Le tribunal de N’Djamena, siégeant en session criminelle spéciale, a ouvert vendredi le procès pour "assassinats" et "tortures" de 29 complices présumés de l’ex-président Hissène Habré, renversé en 1990, inculpé de crimes contre l’humanité et détenu à Dakar.

Pour ce premier procès visant les crimes imputés à l’ex-président, dont certains remontent à bientôt trente ans, le principal accusé est Saleh Younous, un des anciens patrons de la sinistre et redoutée Direction de la Documentation et de la Sécurité (DDS, police politique).

"C’est un procès historique que les Tchadiens attendent depuis longtemps", a déclaré à l’ouverture solennelle de l’audience le procureur général de N’Djamena, Bruno Louapambé Mahouli.

Devant le public, dont des victimes, le magistrat a ajouté: "le procès sera équitable et juste pour permettre aux Tchadiens de comprendre que l’appareil judiciaire n’est pas une machine à répression".

La séance d’ouverture a eu lieu en l’absence des avocats.

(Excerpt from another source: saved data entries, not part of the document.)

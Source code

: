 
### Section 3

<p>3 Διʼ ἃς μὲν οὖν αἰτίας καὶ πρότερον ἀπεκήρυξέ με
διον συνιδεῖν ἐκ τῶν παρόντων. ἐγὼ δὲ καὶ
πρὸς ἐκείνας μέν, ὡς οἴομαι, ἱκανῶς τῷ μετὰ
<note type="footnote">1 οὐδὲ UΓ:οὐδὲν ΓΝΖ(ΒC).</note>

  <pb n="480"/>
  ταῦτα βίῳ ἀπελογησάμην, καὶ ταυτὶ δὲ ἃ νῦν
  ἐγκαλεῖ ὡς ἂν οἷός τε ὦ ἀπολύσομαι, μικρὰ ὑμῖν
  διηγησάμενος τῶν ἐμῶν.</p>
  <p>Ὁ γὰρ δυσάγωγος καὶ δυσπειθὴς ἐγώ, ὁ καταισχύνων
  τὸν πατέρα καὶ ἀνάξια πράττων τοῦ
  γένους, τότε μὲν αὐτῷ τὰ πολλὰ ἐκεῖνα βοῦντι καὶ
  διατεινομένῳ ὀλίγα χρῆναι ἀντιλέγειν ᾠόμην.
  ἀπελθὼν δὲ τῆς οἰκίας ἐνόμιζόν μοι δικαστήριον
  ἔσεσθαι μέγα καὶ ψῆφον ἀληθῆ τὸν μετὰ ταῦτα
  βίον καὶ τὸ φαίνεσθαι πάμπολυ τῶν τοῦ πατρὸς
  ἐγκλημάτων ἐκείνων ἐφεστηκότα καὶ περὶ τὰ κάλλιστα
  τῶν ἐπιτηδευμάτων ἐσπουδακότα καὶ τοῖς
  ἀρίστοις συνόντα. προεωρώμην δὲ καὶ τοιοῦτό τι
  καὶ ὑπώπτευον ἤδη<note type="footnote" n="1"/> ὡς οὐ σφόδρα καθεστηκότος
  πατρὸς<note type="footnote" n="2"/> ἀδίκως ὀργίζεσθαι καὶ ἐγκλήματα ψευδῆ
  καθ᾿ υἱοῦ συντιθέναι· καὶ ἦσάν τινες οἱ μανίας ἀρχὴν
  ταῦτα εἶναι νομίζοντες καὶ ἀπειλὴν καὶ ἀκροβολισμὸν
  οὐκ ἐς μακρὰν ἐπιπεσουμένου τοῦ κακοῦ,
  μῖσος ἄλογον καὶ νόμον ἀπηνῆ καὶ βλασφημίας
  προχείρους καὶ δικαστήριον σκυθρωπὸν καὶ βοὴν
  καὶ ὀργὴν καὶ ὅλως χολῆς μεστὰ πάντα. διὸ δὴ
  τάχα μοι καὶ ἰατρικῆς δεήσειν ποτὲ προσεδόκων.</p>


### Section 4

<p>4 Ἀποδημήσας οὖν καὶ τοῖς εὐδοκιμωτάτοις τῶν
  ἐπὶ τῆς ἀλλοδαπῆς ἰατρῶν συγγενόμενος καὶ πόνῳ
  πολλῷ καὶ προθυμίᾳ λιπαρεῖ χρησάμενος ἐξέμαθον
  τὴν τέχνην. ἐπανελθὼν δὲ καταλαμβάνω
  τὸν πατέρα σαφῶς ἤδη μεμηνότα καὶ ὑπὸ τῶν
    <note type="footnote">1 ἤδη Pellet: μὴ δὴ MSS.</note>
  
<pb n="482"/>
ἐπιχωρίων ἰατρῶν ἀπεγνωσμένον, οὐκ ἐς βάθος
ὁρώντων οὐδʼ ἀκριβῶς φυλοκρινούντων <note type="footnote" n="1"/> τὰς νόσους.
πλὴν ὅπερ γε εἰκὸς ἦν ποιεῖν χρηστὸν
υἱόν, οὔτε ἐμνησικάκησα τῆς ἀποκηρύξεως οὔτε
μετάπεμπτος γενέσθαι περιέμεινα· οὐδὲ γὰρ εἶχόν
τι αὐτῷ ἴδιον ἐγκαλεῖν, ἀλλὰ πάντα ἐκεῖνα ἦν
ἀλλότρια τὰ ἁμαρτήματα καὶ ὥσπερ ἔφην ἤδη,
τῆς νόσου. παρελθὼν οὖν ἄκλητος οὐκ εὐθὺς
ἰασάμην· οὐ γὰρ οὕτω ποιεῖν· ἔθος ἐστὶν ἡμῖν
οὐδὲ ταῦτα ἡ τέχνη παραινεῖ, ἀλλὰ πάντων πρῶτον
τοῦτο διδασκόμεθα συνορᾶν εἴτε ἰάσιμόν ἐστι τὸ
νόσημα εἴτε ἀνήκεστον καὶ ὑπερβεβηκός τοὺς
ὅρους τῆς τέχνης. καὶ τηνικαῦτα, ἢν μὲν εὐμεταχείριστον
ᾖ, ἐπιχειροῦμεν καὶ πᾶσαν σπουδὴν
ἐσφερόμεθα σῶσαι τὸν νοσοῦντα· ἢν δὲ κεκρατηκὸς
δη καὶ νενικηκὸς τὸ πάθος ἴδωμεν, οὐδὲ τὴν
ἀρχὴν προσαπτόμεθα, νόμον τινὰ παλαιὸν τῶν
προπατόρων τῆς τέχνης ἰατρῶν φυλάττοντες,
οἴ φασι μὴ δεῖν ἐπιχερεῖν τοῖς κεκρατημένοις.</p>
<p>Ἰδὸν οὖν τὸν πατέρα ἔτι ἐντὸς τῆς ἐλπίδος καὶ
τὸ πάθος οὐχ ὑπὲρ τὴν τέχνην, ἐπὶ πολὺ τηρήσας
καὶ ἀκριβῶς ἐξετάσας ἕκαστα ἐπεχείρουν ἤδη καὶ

Le barreau de N’Djamena est en effet en grève pour exiger le paiement par l’Etat tchadien d’arriérés d’honoraires.

Les accusés – pour l’essentiel des anciens agents de la DDS – sont arrivés au palais, quadrillé par un impressionnant dispositif sécuritaire, à bord d’un fourgon de la gendarmerie sous forte escorte.

Signe de la terreur qu’inspirait la DDS dans les années 80, certains habitants de N’Djamena baissent toujours la voix en passant devant les anciens bâtiments de l’institution, pourtant dissoute.